_Activity_
Repeat the span of the entries below that starts at the line with "and false-reject rate" and ends at the line with "放入铝锅内，加入清汤、姜、葱、料酒和冰糖炒的糖汁、味精、盐、胡椒、酱油等在炉上", nothing more. Skip the pictures.

_Records for processing_
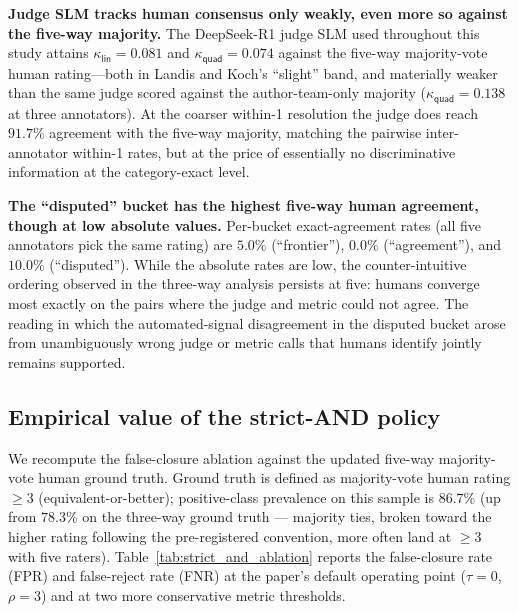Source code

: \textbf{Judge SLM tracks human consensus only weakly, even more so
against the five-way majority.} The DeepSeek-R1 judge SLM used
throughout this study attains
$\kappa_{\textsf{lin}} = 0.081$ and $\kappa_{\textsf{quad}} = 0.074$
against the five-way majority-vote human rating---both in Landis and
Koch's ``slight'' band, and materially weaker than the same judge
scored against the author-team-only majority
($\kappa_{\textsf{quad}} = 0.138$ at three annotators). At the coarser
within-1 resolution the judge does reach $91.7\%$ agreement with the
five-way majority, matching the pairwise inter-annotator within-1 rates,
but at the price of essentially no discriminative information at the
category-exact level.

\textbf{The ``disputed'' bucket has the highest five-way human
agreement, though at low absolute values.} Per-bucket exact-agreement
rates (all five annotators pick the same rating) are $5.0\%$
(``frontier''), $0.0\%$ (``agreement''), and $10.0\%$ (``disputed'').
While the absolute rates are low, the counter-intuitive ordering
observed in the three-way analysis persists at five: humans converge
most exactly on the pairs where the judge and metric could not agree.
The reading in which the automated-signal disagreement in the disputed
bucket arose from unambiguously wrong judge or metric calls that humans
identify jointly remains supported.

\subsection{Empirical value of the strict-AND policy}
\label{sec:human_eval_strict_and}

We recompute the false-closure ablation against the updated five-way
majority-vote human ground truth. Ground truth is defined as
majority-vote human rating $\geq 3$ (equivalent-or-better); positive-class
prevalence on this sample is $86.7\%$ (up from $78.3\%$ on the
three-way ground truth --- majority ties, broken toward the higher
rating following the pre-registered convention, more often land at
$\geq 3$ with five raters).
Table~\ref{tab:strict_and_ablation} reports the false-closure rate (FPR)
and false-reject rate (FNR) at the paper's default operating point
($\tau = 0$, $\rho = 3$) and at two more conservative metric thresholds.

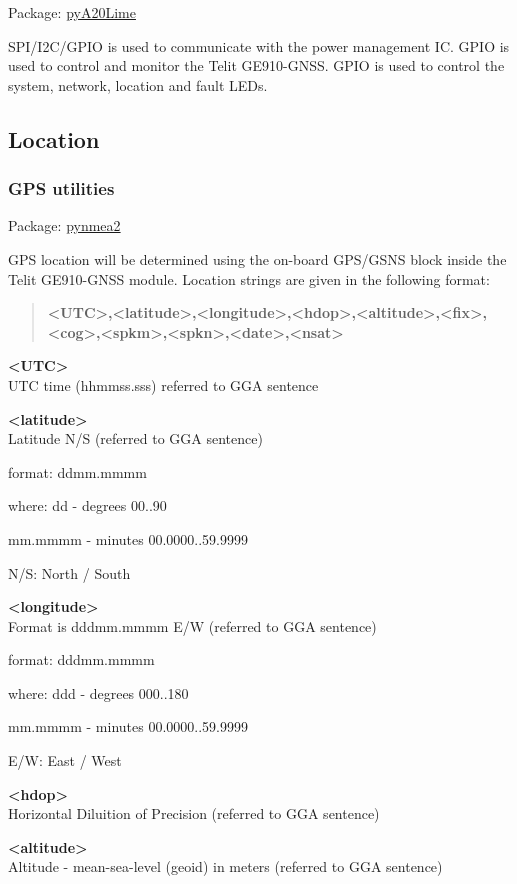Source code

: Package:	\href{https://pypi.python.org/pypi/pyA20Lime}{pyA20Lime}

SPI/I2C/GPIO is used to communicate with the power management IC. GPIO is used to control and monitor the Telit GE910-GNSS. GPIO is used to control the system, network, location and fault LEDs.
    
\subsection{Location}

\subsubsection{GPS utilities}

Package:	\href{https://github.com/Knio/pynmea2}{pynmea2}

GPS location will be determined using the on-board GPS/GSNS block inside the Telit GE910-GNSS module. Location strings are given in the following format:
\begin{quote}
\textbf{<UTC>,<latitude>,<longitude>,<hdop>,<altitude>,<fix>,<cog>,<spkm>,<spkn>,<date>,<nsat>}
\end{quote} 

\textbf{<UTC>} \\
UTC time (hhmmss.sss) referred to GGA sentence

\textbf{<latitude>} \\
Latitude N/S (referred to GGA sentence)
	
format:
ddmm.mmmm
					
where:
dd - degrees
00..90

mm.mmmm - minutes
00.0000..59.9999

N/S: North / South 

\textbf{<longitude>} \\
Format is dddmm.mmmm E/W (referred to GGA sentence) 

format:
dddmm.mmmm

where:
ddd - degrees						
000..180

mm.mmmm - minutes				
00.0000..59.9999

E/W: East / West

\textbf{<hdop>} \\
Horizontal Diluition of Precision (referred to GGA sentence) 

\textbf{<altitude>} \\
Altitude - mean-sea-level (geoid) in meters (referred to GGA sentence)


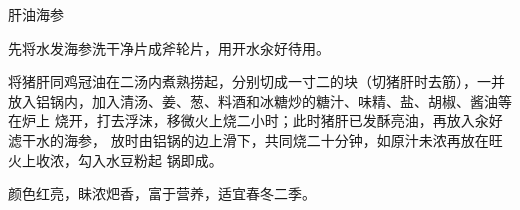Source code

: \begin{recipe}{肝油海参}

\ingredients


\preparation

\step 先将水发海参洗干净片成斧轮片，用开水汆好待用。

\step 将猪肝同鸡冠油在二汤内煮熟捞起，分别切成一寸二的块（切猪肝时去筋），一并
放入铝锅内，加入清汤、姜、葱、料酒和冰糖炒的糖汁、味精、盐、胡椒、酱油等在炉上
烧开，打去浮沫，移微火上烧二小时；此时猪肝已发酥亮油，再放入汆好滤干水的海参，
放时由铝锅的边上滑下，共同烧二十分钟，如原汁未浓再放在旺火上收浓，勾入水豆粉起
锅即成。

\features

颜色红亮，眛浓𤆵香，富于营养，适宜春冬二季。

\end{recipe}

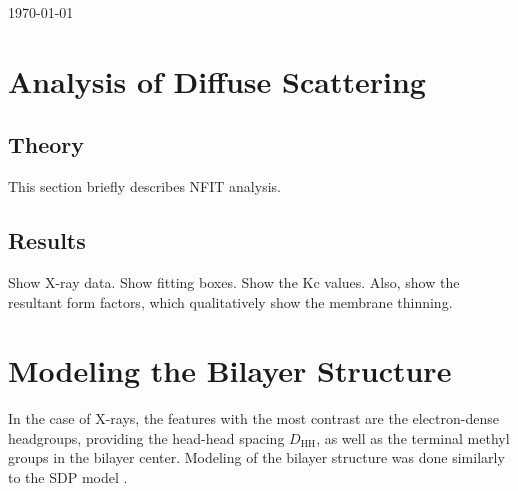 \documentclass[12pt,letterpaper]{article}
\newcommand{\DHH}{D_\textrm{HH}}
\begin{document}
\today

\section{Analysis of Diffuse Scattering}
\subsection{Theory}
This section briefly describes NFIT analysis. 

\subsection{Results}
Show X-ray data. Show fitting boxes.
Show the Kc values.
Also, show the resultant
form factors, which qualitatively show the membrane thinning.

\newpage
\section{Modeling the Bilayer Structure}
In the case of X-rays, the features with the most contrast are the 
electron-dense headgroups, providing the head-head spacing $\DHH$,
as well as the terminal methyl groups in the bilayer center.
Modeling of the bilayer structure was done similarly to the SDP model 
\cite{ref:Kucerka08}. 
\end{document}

_Written answer_
and false-reject rate (FNR) at the paper's default operating point
($\tau = 0$, $\rho = 3$) and at two more conservative metric thresholds.

Source code

: Package:	\href{https://pypi.python.org/pypi/pyA20Lime}{pyA20Lime}

SPI/I2C/GPIO is used to communicate with the power management IC. GPIO is used to control and monitor the Telit GE910-GNSS. GPIO is used to control the system, network, location and fault LEDs.
    
\subsection{Location}

\subsubsection{GPS utilities}

Package:	\href{https://github.com/Knio/pynmea2}{pynmea2}

GPS location will be determined using the on-board GPS/GSNS block inside the Telit GE910-GNSS module. Location strings are given in the following format:
\begin{quote}
\textbf{<UTC>,<latitude>,<longitude>,<hdop>,<altitude>,<fix>,<cog>,<spkm>,<spkn>,<date>,<nsat>}
\end{quote} 

\textbf{<UTC>} \\
UTC time (hhmmss.sss) referred to GGA sentence

\textbf{<latitude>} \\
Latitude N/S (referred to GGA sentence)
	
format:
ddmm.mmmm
					
where:
dd - degrees
00..90

mm.mmmm - minutes
00.0000..59.9999

N/S: North / South 

\textbf{<longitude>} \\
Format is dddmm.mmmm E/W (referred to GGA sentence) 

format:
dddmm.mmmm

where:
ddd - degrees						
000..180

mm.mmmm - minutes				
00.0000..59.9999

E/W: East / West

\textbf{<hdop>} \\
Horizontal Diluition of Precision (referred to GGA sentence) 

\textbf{<altitude>} \\
Altitude - mean-sea-level (geoid) in meters (referred to GGA sentence)


Source code

: \begin{recipe}{肝油海参}

\ingredients


\preparation

\step 先将水发海参洗干净片成斧轮片，用开水汆好待用。

\step 将猪肝同鸡冠油在二汤内煮熟捞起，分别切成一寸二的块（切猪肝时去筋），一并
放入铝锅内，加入清汤、姜、葱、料酒和冰糖炒的糖汁、味精、盐、胡椒、酱油等在炉上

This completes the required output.